■ **Data for the task**:

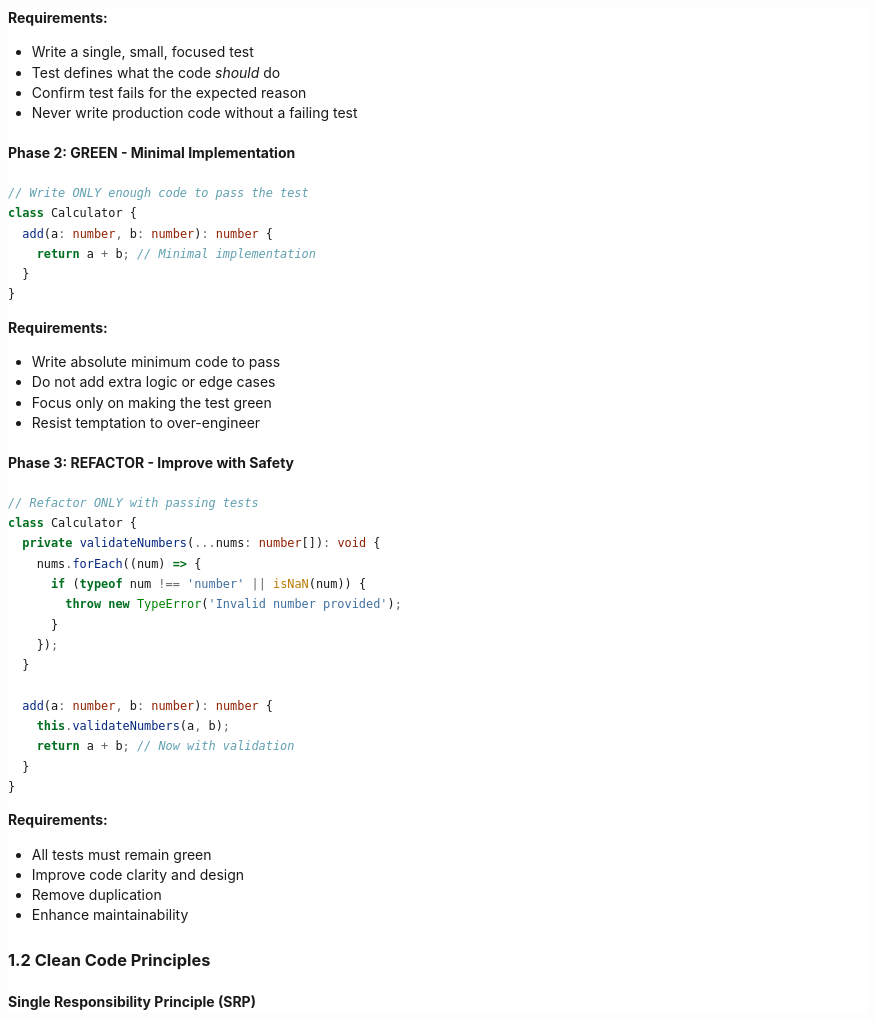 **Requirements:**

- Write a single, small, focused test
- Test defines what the code _should_ do
- Confirm test fails for the expected reason
- Never write production code without a failing test

#### Phase 2: GREEN - Minimal Implementation

```typescript
// Write ONLY enough code to pass the test
class Calculator {
  add(a: number, b: number): number {
    return a + b; // Minimal implementation
  }
}
```

**Requirements:**

- Write absolute minimum code to pass
- Do not add extra logic or edge cases
- Focus only on making the test green
- Resist temptation to over-engineer

#### Phase 3: REFACTOR - Improve with Safety

```typescript
// Refactor ONLY with passing tests
class Calculator {
  private validateNumbers(...nums: number[]): void {
    nums.forEach((num) => {
      if (typeof num !== 'number' || isNaN(num)) {
        throw new TypeError('Invalid number provided');
      }
    });
  }

  add(a: number, b: number): number {
    this.validateNumbers(a, b);
    return a + b; // Now with validation
  }
}
```

**Requirements:**

- All tests must remain green
- Improve code clarity and design
- Remove duplication
- Enhance maintainability

### 1.2 Clean Code Principles

#### Single Responsibility Principle (SRP)
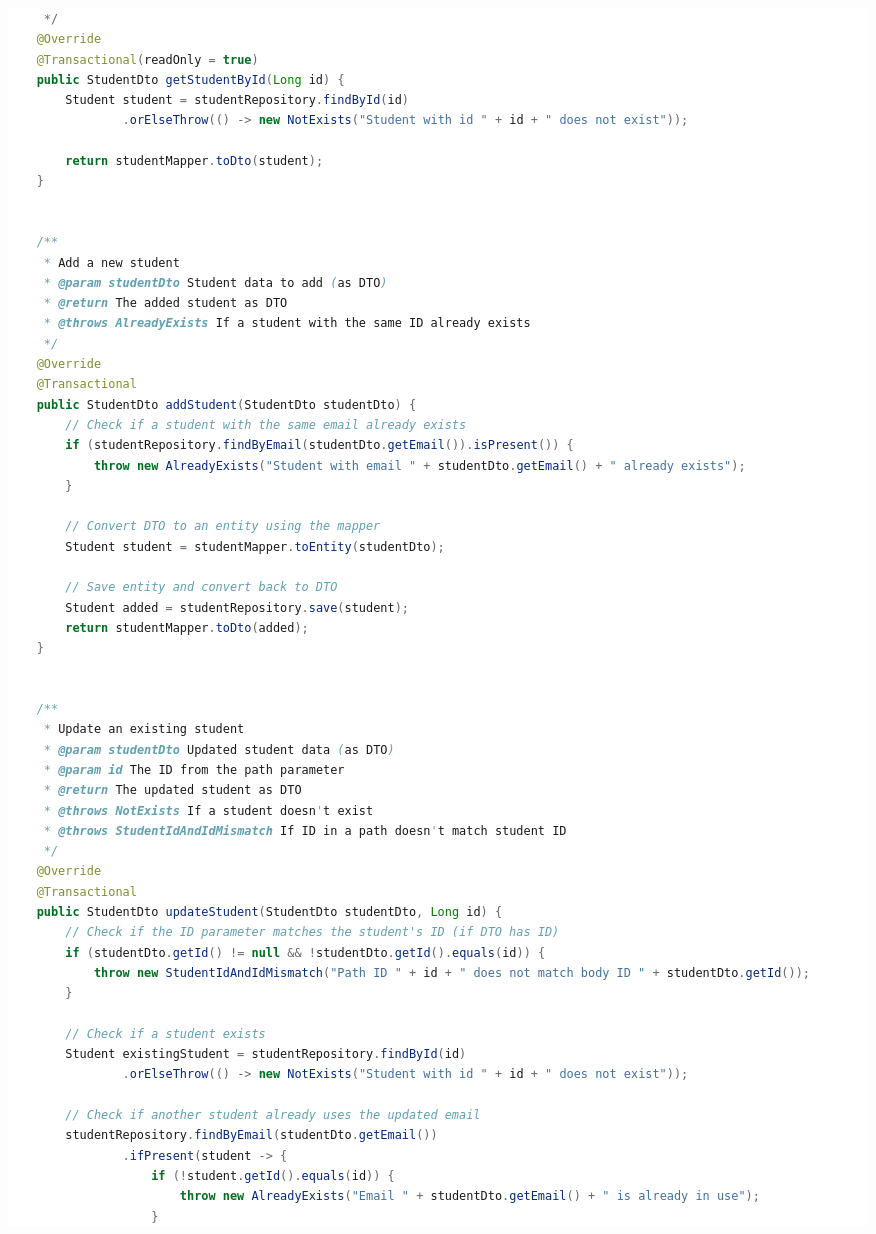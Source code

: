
 ```java
     */
    @Override
    @Transactional(readOnly = true)
    public StudentDto getStudentById(Long id) {
        Student student = studentRepository.findById(id)
                .orElseThrow(() -> new NotExists("Student with id " + id + " does not exist"));
                
        return studentMapper.toDto(student);
    }


    /**
     * Add a new student
     * @param studentDto Student data to add (as DTO)
     * @return The added student as DTO
     * @throws AlreadyExists If a student with the same ID already exists
     */
    @Override
    @Transactional
    public StudentDto addStudent(StudentDto studentDto) {
        // Check if a student with the same email already exists
        if (studentRepository.findByEmail(studentDto.getEmail()).isPresent()) {
            throw new AlreadyExists("Student with email " + studentDto.getEmail() + " already exists");
        }

        // Convert DTO to an entity using the mapper
        Student student = studentMapper.toEntity(studentDto);
        
        // Save entity and convert back to DTO
        Student added = studentRepository.save(student);
        return studentMapper.toDto(added);
    }


    /**
     * Update an existing student
     * @param studentDto Updated student data (as DTO)
     * @param id The ID from the path parameter
     * @return The updated student as DTO
     * @throws NotExists If a student doesn't exist
     * @throws StudentIdAndIdMismatch If ID in a path doesn't match student ID
     */
    @Override
    @Transactional
    public StudentDto updateStudent(StudentDto studentDto, Long id) {
        // Check if the ID parameter matches the student's ID (if DTO has ID)
        if (studentDto.getId() != null && !studentDto.getId().equals(id)) {
            throw new StudentIdAndIdMismatch("Path ID " + id + " does not match body ID " + studentDto.getId());
        }

        // Check if a student exists
        Student existingStudent = studentRepository.findById(id)
                .orElseThrow(() -> new NotExists("Student with id " + id + " does not exist"));

        // Check if another student already uses the updated email
        studentRepository.findByEmail(studentDto.getEmail())
                .ifPresent(student -> {
                    if (!student.getId().equals(id)) {
                        throw new AlreadyExists("Email " + studentDto.getEmail() + " is already in use");
                    }
```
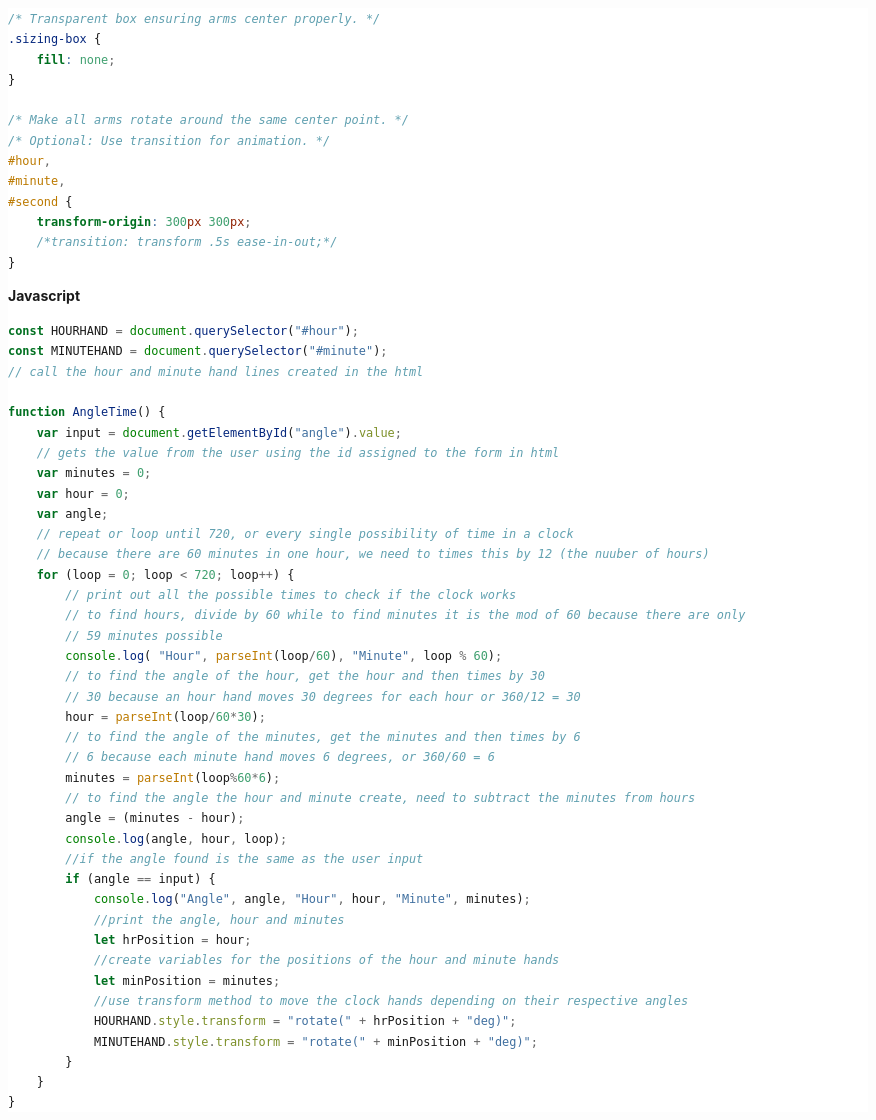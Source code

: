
 ```css
/* Transparent box ensuring arms center properly. */
.sizing-box {
    fill: none;
}

/* Make all arms rotate around the same center point. */
/* Optional: Use transition for animation. */
#hour,
#minute,
#second {
    transform-origin: 300px 300px;
    /*transition: transform .5s ease-in-out;*/
}
```

**Javascript** 

```js
const HOURHAND = document.querySelector("#hour");
const MINUTEHAND = document.querySelector("#minute");
// call the hour and minute hand lines created in the html 

function AngleTime() {
    var input = document.getElementById("angle").value;
    // gets the value from the user using the id assigned to the form in html
    var minutes = 0;
    var hour = 0;
    var angle;
    // repeat or loop until 720, or every single possibility of time in a clock
    // because there are 60 minutes in one hour, we need to times this by 12 (the nuuber of hours)
    for (loop = 0; loop < 720; loop++) {
        // print out all the possible times to check if the clock works
        // to find hours, divide by 60 while to find minutes it is the mod of 60 because there are only
        // 59 minutes possible
        console.log( "Hour", parseInt(loop/60), "Minute", loop % 60);
        // to find the angle of the hour, get the hour and then times by 30
        // 30 because an hour hand moves 30 degrees for each hour or 360/12 = 30
        hour = parseInt(loop/60*30);
        // to find the angle of the minutes, get the minutes and then times by 6
        // 6 because each minute hand moves 6 degrees, or 360/60 = 6
        minutes = parseInt(loop%60*6);
        // to find the angle the hour and minute create, need to subtract the minutes from hours
        angle = (minutes - hour);
        console.log(angle, hour, loop);
        //if the angle found is the same as the user input
        if (angle == input) {
            console.log("Angle", angle, "Hour", hour, "Minute", minutes);
            //print the angle, hour and minutes
            let hrPosition = hour;
            //create variables for the positions of the hour and minute hands
            let minPosition = minutes;
            //use transform method to move the clock hands depending on their respective angles
            HOURHAND.style.transform = "rotate(" + hrPosition + "deg)";
            MINUTEHAND.style.transform = "rotate(" + minPosition + "deg)";
        }
    }
}
```
     
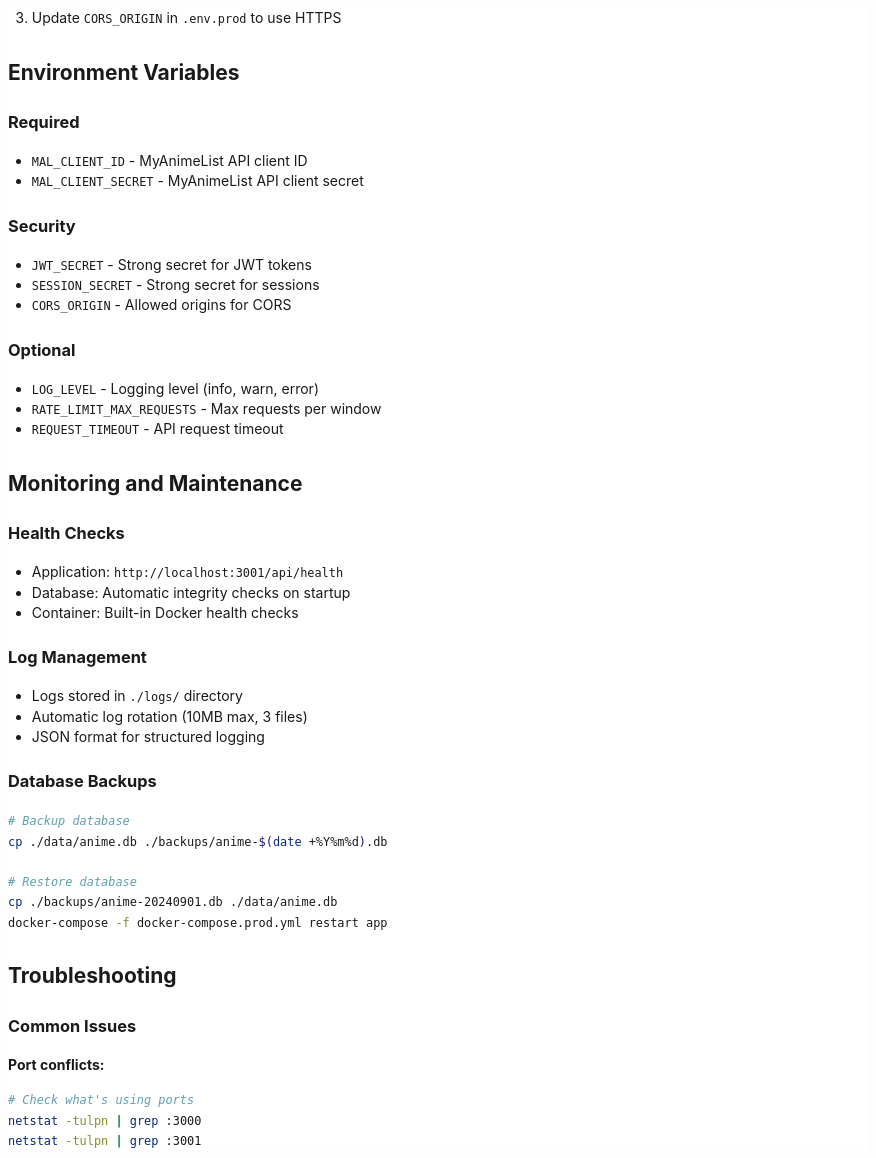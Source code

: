 3. Update `CORS_ORIGIN` in `.env.prod` to use HTTPS

## Environment Variables

### Required
- `MAL_CLIENT_ID` - MyAnimeList API client ID
- `MAL_CLIENT_SECRET` - MyAnimeList API client secret

### Security
- `JWT_SECRET` - Strong secret for JWT tokens
- `SESSION_SECRET` - Strong secret for sessions
- `CORS_ORIGIN` - Allowed origins for CORS

### Optional
- `LOG_LEVEL` - Logging level (info, warn, error)
- `RATE_LIMIT_MAX_REQUESTS` - Max requests per window
- `REQUEST_TIMEOUT` - API request timeout

## Monitoring and Maintenance

### Health Checks
- Application: `http://localhost:3001/api/health`
- Database: Automatic integrity checks on startup
- Container: Built-in Docker health checks

### Log Management
- Logs stored in `./logs/` directory
- Automatic log rotation (10MB max, 3 files)
- JSON format for structured logging

### Database Backups
```bash
# Backup database
cp ./data/anime.db ./backups/anime-$(date +%Y%m%d).db

# Restore database
cp ./backups/anime-20240901.db ./data/anime.db
docker-compose -f docker-compose.prod.yml restart app
```

## Troubleshooting

### Common Issues

**Port conflicts:**
```bash
# Check what's using ports
netstat -tulpn | grep :3000
netstat -tulpn | grep :3001
```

■ **Exercise**: All lines of the material that contain the word "querySelector" should be listed.

■ **Exercise answer**:
const HOURHAND = document.querySelector("#hour");
const MINUTEHAND = document.querySelector("#minute");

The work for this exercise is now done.